Também a El Tejar está estruturando parte de sua produção via confinamento, que deverá aumentar a participação na produção total de 10% para 20%, disse Jaime McLean, veterinário e membro de uma das famílias associadas. “Vamos usar o confinamento não como um sistema de produção, mas como uma estratégia eventual”, disse ele.
Uma das maiores empresas agrícolas da Argentina, a El Tejar tem na verdade uma pequena produção pecuária própria, com cerca de 10 mil cabeças, e uma comercialização de aproximadamente 2,7 mil novilhos e 150 touros anualmente. Porém, detém um importante negócio terceirizado na área de carne, em associação com redes de frigoríficos e distribuição, inclusive com uma marca própria que é vendida tanto no mercado doméstico quanto para exportação. McLean contou que a empresa está procurando campos nas províncias de Formosa e Salta para levar sua produção pecuária, com o objetivo de aproveitar melhor as terras na região dos Pampas para o cultivo de grãos.

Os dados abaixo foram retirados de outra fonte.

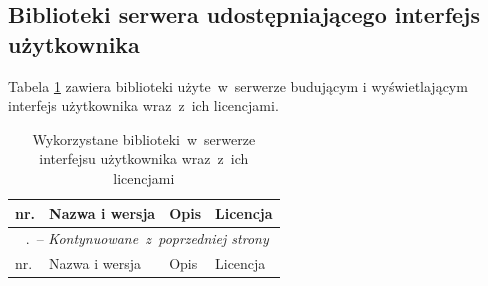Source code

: \documentclass[a4paper,11pt,twoside]{report}
\renewcommand*{\thetable}{\arabic{chapter}.\arabic{table}}
\theoremstyle{definition}
\begin{document}
        \subsection{Biblioteki serwera udostępniającego interfejs użytkownika}
        Tabela \ref{biblioteki-frontend} zawiera biblioteki użyte~w~serwerze budującym i wyświetlającym interfejs użytkownika wraz~z~ich licencjami.
        
        \begin{longtable}{| p{} | p{} | p{} | p{} |}
            \caption{Wykorzystane biblioteki~w~serwerze interfejsu użytkownika wraz~z~ich licencjami}
            \label{biblioteki-frontend} \\
            \hline
            nr. & Nazwa i wersja & Opis & Licencja \\ \hline
            \endfirsthead
            \multicolumn{4}{c}{\tablename\ \thetable\ -- \textit{Kontynuowane~z~poprzedniej strony}} \\
            \hline
            nr. & Nazwa i wersja & Opis & Licencja \\ \hline
            \endhead
            

\end{longtable}
\end{document}

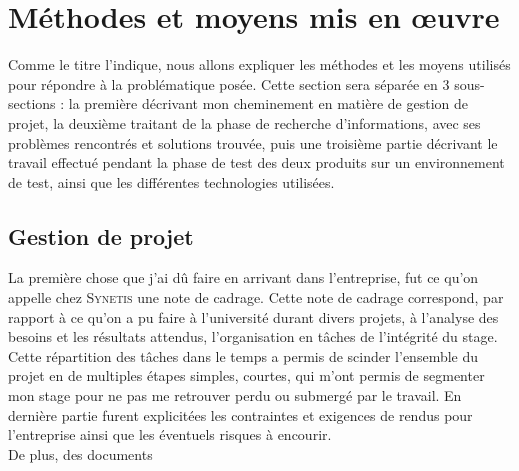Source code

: \section{Méthodes et moyens mis en œuvre}
\label{sec:meth_moy}

Comme le titre l'indique, nous allons expliquer les méthodes et les moyens utilisés pour répondre à la problématique posée. Cette section sera séparée en 3 sous-sections : la première décrivant mon cheminement en matière de gestion de projet, la deuxième traitant de la phase de recherche d'informations, avec ses problèmes rencontrés et solutions trouvée, puis une troisième partie décrivant le travail effectué pendant la phase de test des deux produits sur un environnement de test, ainsi que les différentes technologies utilisées.

\subsection{Gestion de projet}
\label{subsec:gestion}

La première chose que j'ai dû faire en arrivant dans l'entreprise, fut ce qu'on appelle chez \textsc{Synetis} une note de cadrage. Cette note de cadrage correspond, par rapport à ce qu'on a pu faire à l'université durant divers projets, à l'analyse des besoins et les résultats attendus, l'organisation en tâches de l'intégrité du stage. Cette répartition des tâches dans le temps a permis de scinder l'ensemble du projet en de multiples étapes simples, courtes, qui m'ont permis de segmenter mon stage pour ne pas me retrouver perdu ou submergé par le travail. En dernière partie furent explicitées les contraintes et exigences de rendus pour l'entreprise ainsi que les éventuels risques à encourir.\\
De plus, des documents

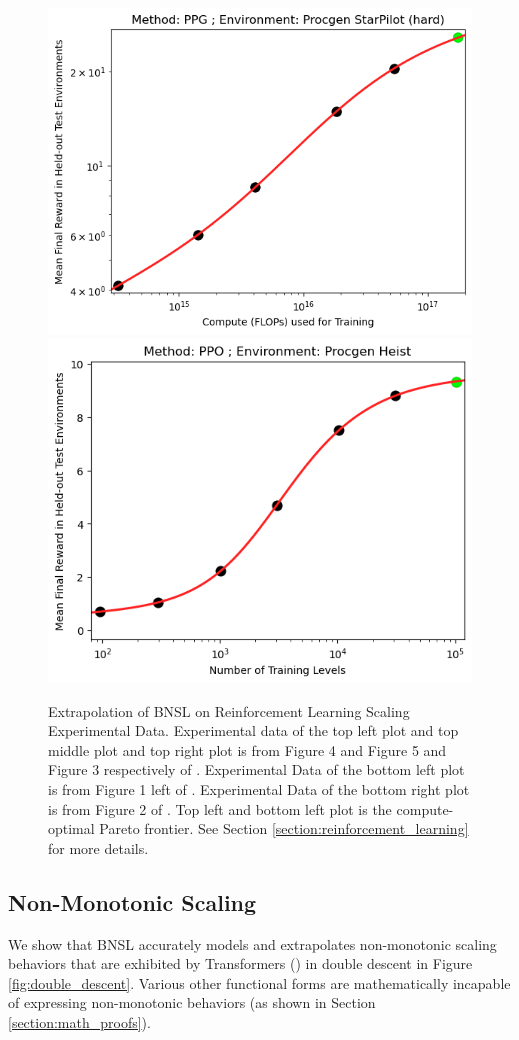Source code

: \documentclass{article} %
\begin{document}
\begin{figure}[hhh]
\includegraphics[width=.34\textwidth]{figures/rl/procgen/Procgen_StarPilot_width_compute.png}
\includegraphics[width=.33\textwidth]{figures/rl/procgen/Procgen_Heist.png}
\vspace{-4.0mm}
    \caption{
    Extrapolation of BNSL on Reinforcement Learning Scaling Experimental Data. Experimental data of the top left plot and top middle plot and top right plot is from Figure 4 and Figure 5 and Figure 3 respectively of \cite{neumann2022scaling}. Experimental Data of the bottom left plot is from Figure 1 left of \cite{hilton2023scaling}. Experimental Data of the bottom right plot is from Figure 2 of \cite{cobbe2020leveraging}. Top left and bottom left plot is the compute-optimal Pareto frontier. See Section \ref{section:reinforcement_learning} for more details.
    }
    \label{fig:rl_scaling}
\end{figure}
\FloatBarrier

\vspace{-3.1mm}

\subsection{Non-Monotonic Scaling}
\label{section:non-monotonic_scaling}
\vspace{-3.2mm}
We show that BNSL accurately models and extrapolates non-monotonic scaling behaviors that are exhibited by Transformers (\cite{vaswani2017attention}) in double descent \citep{nakkiran2021deep} in Figure \ref{fig:double_descent}. Various other functional forms are mathematically incapable of expressing non-monotonic behaviors (as shown in Section \ref{section:math_proofs}).
\end{document}
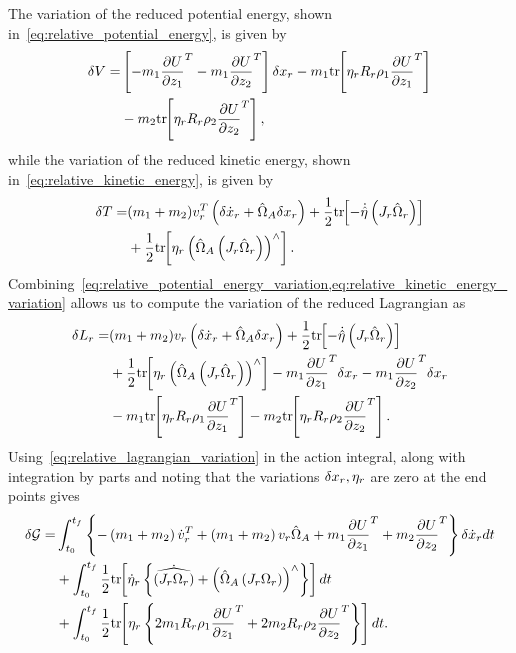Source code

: The variation of the reduced potential energy, shown in~\cref{eq:relative_potential_energy}, is given by
\begin{align}\label{eq:relative_potential_energy_variation}
    \delta V =& \left[ -m_1 \frac{\partial U}{\partial z_1}^T - m_1 \frac{\partial U}{\partial z_2}^T \right] \delta x_r - m_1 \mathrm{tr}\negthickspace\left[  \eta_r R_r \rho_1 \frac{\partial U}{\partial z_1}^T \right] \nonumber\\
              & {} - m_2 \mathrm{tr}\negthickspace\left[ \eta_r R_r \rho_2 \frac{\partial U}{\partial z_2}^T \right],
\end{align}
while the variation of the reduced kinetic energy, shown in~\cref{eq:relative_kinetic_energy}, is given by
\begin{align}\label{eq:relative_kinetic_energy_variation}
    \delta T =& (m_1 + m_2) v_r^T \left( \delta \dot{x}_r +  \hat{\Omega}_A \delta x_r \right) + \frac{1}{2} \mathrm{tr}\negthickspace\left[  -\dot{\hat{\eta}}\left( J_r  \hat{\Omega}_r  \right) \right] \nonumber\\
              & {} +\frac{1}{2} \mathrm{tr}\negthickspace\left[ \eta_r \left(  \hat{\Omega}_A\left( J_r  \hat{\Omega}_r \right) \right)^\wedge \right] .
\end{align}
Combining~\cref{eq:relative_potential_energy_variation,eq:relative_kinetic_energy_variation} allows us to compute the variation of the reduced Lagrangian as
\begin{align}\label{eq:relative_lagrangian_variation}
    \delta L_r =& (m_1 + m_2) v_r \left( \delta \dot{x}_r +  \hat{\Omega}_A \delta x_r \right) + \frac{1}{2} \mathrm{tr}\negthickspace\left[  -\dot{\hat{\eta}}\left( J_r  \hat{\Omega}_r  \right) \right] \nonumber\\
                & {} +\frac{1}{2} \mathrm{tr}\negthickspace\left[ \eta_r \left(  \hat{\Omega}_A\left( J_r  \hat{\Omega}_r \right) \right)^\wedge \right] -m_1 \frac{\partial U}{\partial z_1}^T \delta x_r - m_1 \frac{\partial U}{\partial z_2}^T \delta x_r \nonumber\\
                & {} - m_1 \mathrm{tr}\negthickspace\left[  \eta_r  R_r \rho_1 \frac{\partial U}{\partial z_1}^T \right] - m_2 \mathrm{tr}\negthickspace\left[ \eta_r  R_r \rho_2 \frac{\partial U}{\partial z_2}^T \right].
\end{align}
Using~\cref{eq:relative_lagrangian_variation} in the action integral, along with integration by parts and noting that the variations \( \delta x_r, \eta_r\) are zero at the end points gives 
\begin{align}\label{eq:relative_hamiltons_principle}
    \delta \mathcal{G} =& \int_{t_0}^{t_f} \left\{-\left( m_1+m_2 \right) \dot{v}_r^T + \left( m_1 + m_2 \right) v_r \hat{\Omega}_A + m_1 \frac{\partial U}{\partial z_1}^T + m_2 \frac{\partial U}{\partial z_2}^T \right\}\delta \dot{x}_r  dt \nonumber\\
                        & {} +\int_{t_0}^{t_f} \frac{1}{2} \mathrm{tr}\negthickspace\left[ \dot{\eta}_r \left\{ \dot{\widehat{\left( J_r \Omega_r \right)}} + \left( \hat{\Omega}_A \left( J_r \Omega_r \right) \right)^\wedge  \right\} \right] dt \nonumber\\
                        & {} + \int_{t_0}^{t_f}  \frac{1}{2} \mathrm{tr}\negthickspace\left[ \eta_r  \left\{ 2 m_1R_r \rho_1\frac{\partial U}{\partial z_1}^T + 2 m_2 R_r \rho_2\frac{\partial U}{\partial z_2}^T \right\} \right] dt.
\end{align}
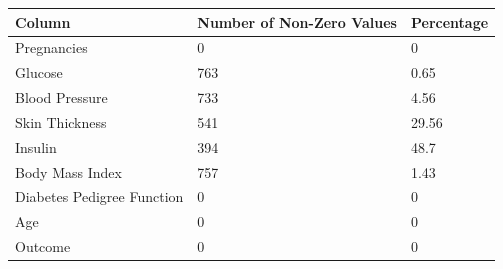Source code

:\documentclass[12pt]{article}
\begin{document}
{
\clearpage
\begin{landscape}
\centering
\begin{table}[]
\centering
\vspace{5cm}
\begin{tabular}{|l|l|l|}
\hline
Column                     & Number of Non-Zero Values & Percentage \\ \hline
Pregnancies                & 0                         & 0          \\ \hline
Glucose                    & 763                       & 0.65       \\ \hline
Blood Pressure             & 733                       & 4.56       \\ \hline
Skin Thickness             & 541                       & 29.56      \\ \hline
Insulin                    & 394                       & 48.7       \\ \hline
Body Mass Index            & 757                       & 1.43       \\ \hline
Diabetes Pedigree Function & 0                         & 0          \\ \hline
Age                        & 0                         & 0          \\ \hline
Outcome                    & 0                         & 0          \\ \hline
\end{tabular}
\end{table}
\label{table:4}
\end{landscape}
\clearpage
}
\end{document}
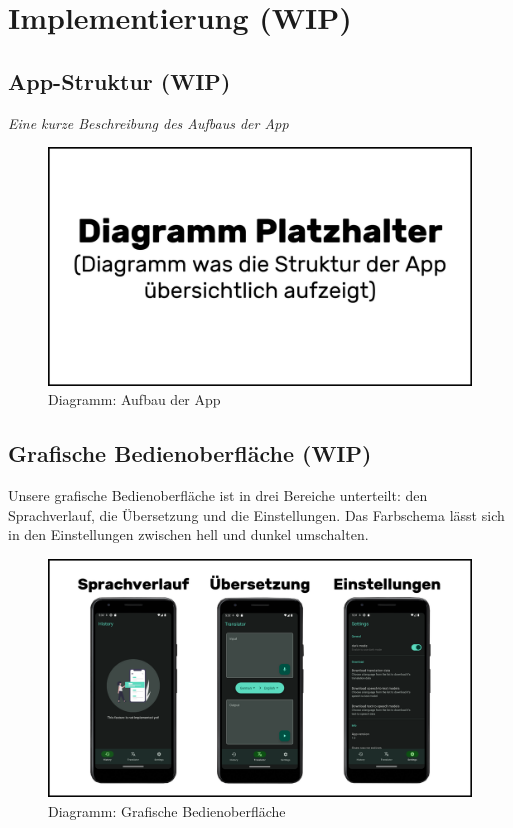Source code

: \newpage
\section{Implementierung (WIP)}\label{sec:implementation}

\subsection{App-Struktur (WIP)}
\textit{Eine kurze Beschreibung des Aufbaus der App}
\newline

\begin{figure}[h]
    \includegraphics[width=\textwidth, center]{resources/diagram_structure.png}
    \caption[Diagramm: Aufbau der App]{Diagramm: Aufbau der App}
\end{figure}

\subsection{Grafische Bedienoberfläche (WIP)}
Unsere grafische Bedienoberfläche ist in drei Bereiche unterteilt: den Sprachverlauf, die Übersetzung und die Einstellungen. Das Farbschema lässt sich in den Einstellungen zwischen hell und dunkel umschalten. 

\begin{figure}[h]
    \includegraphics[width=\textwidth, center]{resources/diagram_graphics.png}
    \caption[Diagramm: Grafische Bedienoberfläche]{Diagramm: Grafische Bedienoberfläche}
\end{figure}


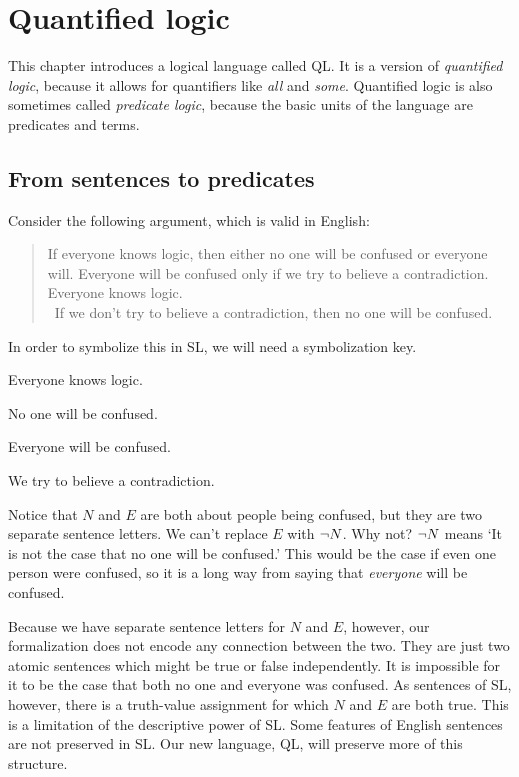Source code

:\chapter{Quantified logic}
\label{ch.QL}

This chapter introduces a logical language called QL. It is a version of \emph{quantified logic}, because it allows for quantifiers like \emph{all} and \emph{some}. Quantified logic is also sometimes called \emph{predicate logic}, because the basic units of the language are predicates and terms.

\section{From sentences to predicates}
Consider the following argument, which is valid in English:
\begin{quote}
If everyone knows logic, then either no one will be confused or everyone will. Everyone will be confused only if we try to believe a contradiction. Everyone knows logic.\\
\therefore\ If we don't try to believe a contradiction, then no one will be confused.
\end{quote}
In order to symbolize this in SL, we will need a symbolization key. 
\begin{ekey}
\item[L:] Everyone knows logic.
\item[N:] No one will be confused.
\item[E:] Everyone will be confused.
\item[B:] We try to believe a contradiction.
\end{ekey}
Notice that $N$ and $E$ are both about people being confused, but they are two separate sentence letters. We can't replace $E$ with $\enot N$. Why not? $\enot N$ means `It is not the case that no one will be confused.' This would be the case if even one person were confused, so it is a long way from saying that \emph{everyone} will be confused.

Because we have separate sentence letters for $N$ and $E$, however, our formalization does not encode any connection between the two. They are just two atomic sentences which might be true or false independently. It is impossible for it to be the case that both no one and everyone was confused. As sentences of SL, however, there is a truth-value assignment for which $N$ and $E$ are both true. This is a limitation of the descriptive power of SL. Some features of English sentences are not preserved in SL. Our new language, QL, will preserve more of this structure.

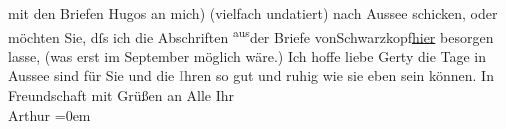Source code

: \begin{ledgroupsized}[t]{13cm}
               mit den Briefen Hugos an mich) {\pb}(vielfach undatiert) nach Aussee schicken, oder möchten Sie, dſs \introOben{}ich\introOben{} die
               Abschriften \substVorne{}\textsuperscript{aus}\substDazwischen{}der Briefe von\substHinten{}{ }Schwarzkopf\uline{hier} besorgen lasse, (was erst im
                  September möglich wäre.)\pend
           \pstart
           Ich hoffe liebe Gerty die Tage in Aussee sind für
               Sie und die \textcolor{gray}{I}hren so gut und ruhig wie sie eben sein können. In
               Freundschaft mit Grüßen an Alle\pend
           \pstart
           Ihr{\\[\baselineskip]}\spacefill\mbox{Arthur}\pend
           \leftskip=0em{}
         
         \endnumbering{}\end{ledgroupsized}  \newcommand{\dateiname}{L02516}\newcommand{\titel}{Arthur Schnitzler an Gerty von Hofmannsthal, 2. 8. 1929}\newcommand{\editorInnen}{Martin Anton Müller und Gerd-Hermann Susen}
      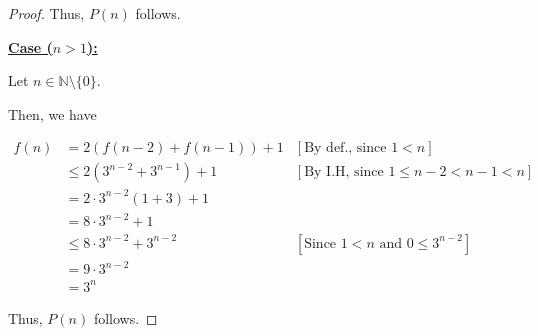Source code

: \documentclass[12pt]{article}
\begin{document}
\begin{itemize}
\begin{proof}
        \bigskip

        Thus, $P(n)$ follows.

        \bigskip

        \underline{\textbf{Case ($n > 1$):}}

        \bigskip

        Let $n \in \mathbb{N} \setminus \{0\}$.

        \bigskip

        Then, we have

        \begin{align}
            f(n) &= 2(f(n-2) + f(n-1)) + 1 & [\text{By def., since $1 < n$}]\\
            &\leq 2(3^{n-2} + 3^{n-1}) + 1 & [\text{By I.H, since $1 \leq n-2 < n-1 < n$}]\\
            &= 2 \cdot 3^{n-2}(1 + 3) + 1\\
            &= 8 \cdot 3^{n-2} + 1 \\
            &\leq 8 \cdot 3^{n-2} + 3^{n-2} & [\text{Since $1 < n$ and $0 \leq 3^{n-2}$}]\\
            &= 9 \cdot 3^{n-2}\\
            &= 3^n
        \end{align}

        \bigskip

        Thus, $P(n)$ follows.
    \end{proof}
\end{itemize}









\end{document}
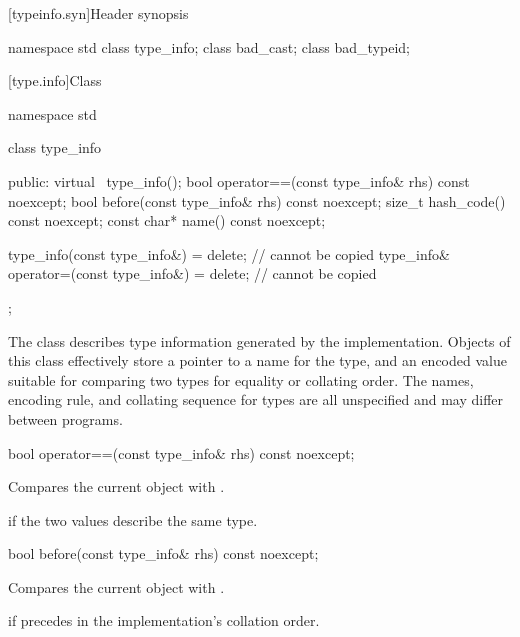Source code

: [typeinfo.syn]{Header  synopsis}

%
%
%
\begin{codeblock}
namespace std {
  class type_info;
  class bad_cast;
  class bad_typeid;
}
\end{codeblock}

[type.info]{Class }

%
\begin{codeblock}
namespace std {
  class type_info {
  public:
    virtual ~type_info();
    bool operator==(const type_info& rhs) const noexcept;
    bool before(const type_info& rhs) const noexcept;
    size_t hash_code() const noexcept;
    const char* name() const noexcept;

    type_info(const type_info&) = delete;                   // cannot be copied
    type_info& operator=(const type_info&) = delete;        // cannot be copied
  };
}
\end{codeblock}

\pnum
The class
describes type information generated by the implementation.
Objects of this class effectively store a pointer to a name for the type, and
an encoded value suitable for comparing two types for equality or collating order.
The names, encoding rule, and collating sequence for types are all unspecified
%
and may differ between programs.

%
\begin{itemdecl}
bool operator==(const type_info& rhs) const noexcept;
\end{itemdecl}

\begin{itemdescr}
\pnum
\effects
Compares the current object with .

\pnum
\returns
{}
if the two values describe the same type.
\end{itemdescr}

%
\begin{itemdecl}
bool before(const type_info& rhs) const noexcept;
\end{itemdecl}

\begin{itemdescr}
\pnum
\effects
Compares the current object with .

\pnum
\returns
{}
if
precedes  in the implementation's collation order.
\end{itemdescr}

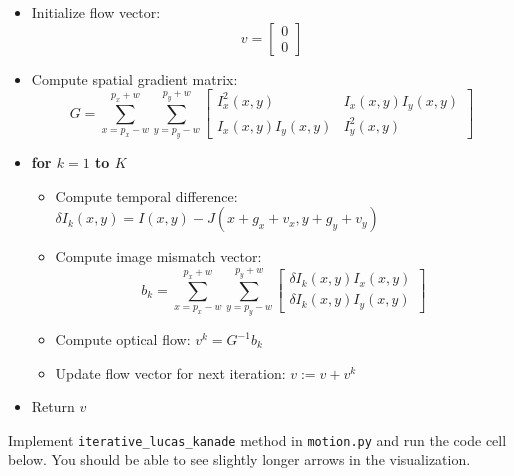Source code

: \documentclass[11pt]{article}
\providecommand{\tightlist}{%
      \setlength{\itemsep}{0pt}\setlength{\parskip}{0pt}}
\begin{document}
\begin{itemize}
\item
  Initialize flow vector: \[
  v=
  \begin{bmatrix}
    0\\0
  \end{bmatrix}
  \]
\item
  Compute spatial gradient matrix: \[
  G=\sum_{x=p_x-w}^{p_x+w}\sum_{y=p_y-w}^{p_y+w}
  \begin{bmatrix}
    I_{x}^2(x,y) & I_{x}(x,y)I_{y}(x,y)\\
    I_{x}(x,y)I_{y}(x,y) & I_{y}^2(x,y)
  \end{bmatrix}
  \]
\item
  \textbf{for \(k=1\) to \(K\)}

  \begin{itemize}
  \tightlist
  \item
    Compute temporal difference:
    \(\delta I_k(x, y) = I(x,y)-J(x+g_x+v_x, y+g_y+v_y)\)
  \item
    Compute image mismatch vector: \[
    b_k=\sum_{x=p_x-w}^{p_x+w}\sum_{y=p_y-w}^{p_y+w}
    \begin{bmatrix}
      \delta I_k(x, y)I_x(x,y)\\
      \delta I_k(x, y)I_y(x,y)
    \end{bmatrix}
    \]
  \item
    Compute optical flow: \(v^k=G^{-1}b_k\)
  \item
    Update flow vector for next iteration: \(v := v + v^k\)
  \end{itemize}
\item
  Return \(v\)
\end{itemize}

Implement \texttt{iterative\_lucas\_kanade} method in \texttt{motion.py}
and run the code cell below. You should be able to see slightly longer
arrows in the visualization.
\end{document}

O confinamento do gado tende a se expandir ainda mais na Argentina, que tem características diferenciadas se comparada com outros países produtores. Nos últimos dez anos, esse sistema passou a responder de 5% para 10% da produção. Segundo estimativas, ele pode chegar a 35% este ano.
A atividade ganhou impulso a partir de 2007, com a associação do grupo americano Tyson Foods com as empresas Cresud e Cactus Feeders para produção de carne a partir do modelo de confinamento fechado. Dados de mercado indicam que saem dos estabelecimentos entre quatro e cinco milhões de cabeças para abate anualmente. Como a maior parte é de animais jovens, que passam em torno de 90 dias na engorda, calcula-se em 1,5 milhão a quantidade de cabeças em confinamento.
“A Argentina é o único país do mundo de clima temperado com excedentes em grãos, o que significa que pode prover alimentos aos animais sem ter que importar e produzir raças entre as mais valorizadas do mundo, como as britânicas”, diz Gorelik. A proibição de uso de hormônios e antibióticos (vigente não só na Argentina, mas em todo Mercosul) também é um diferencial que conta pontos a favor, se comparado com países como Estados Unidos e Canadá, completa o executivo.
Ricardo Negri, engenheiro agrônomo e coordenador do projeto de tecnologia comercial da Aacrea, destacou a necessidade de revisão dos métodos de produção pecuária no país como resposta à nova realidade econômica. Desestimulados pelo preço interno médio de 1,40 pesos o quilo (comparado a 4 pesos que, calculam os especialistas, deveriam ser praticados se acompanhassem pelo menos a inflação), os produtores passaram a consumir os estoques, que neste ano devem cair entre dois e três milhões de cabeças. Passaram também a abater matrizes, comprometendo a oferta futura de carne. Nos últimos três anos, a oferta de carne subiu apenas 4%, o abate de matrizes cresceu 35% e as exportações caíram 30%.
De certa forma, e apesar de sequer manterem diálogo, produtores e o governo compartilham o diagnóstico sobre a necessidade de reestruturação do setor. “A pecuária está passando por uma mudança estrutural que não vai se resolver em um ou dois anos. Vai levar uns três, quatro, cinco anos para que se reacomode”, disse o secretário de Agricultura, Carlos Cheppi. “Nos últimos dez anos, a agricultura tirou entre 12 e 14 milhões de hectares da pecuária e, no entanto, não houve uma queda tão drástica na quantidade de animais. Temos que discutir quantos animais o país vai sustentar em um formato de alta produtividade, que é o que necessitamos”.
Em sua palestra em Saladillo, Negri disse mais ou menos o mesmo: a única saída para a Argentina recuperar o posto de grande produtora e exportadores de carne no mundo é elevar a produtividade. “Mudou o modelo produtivo no país e a seca está acelerando esse processo”, afirmou ele.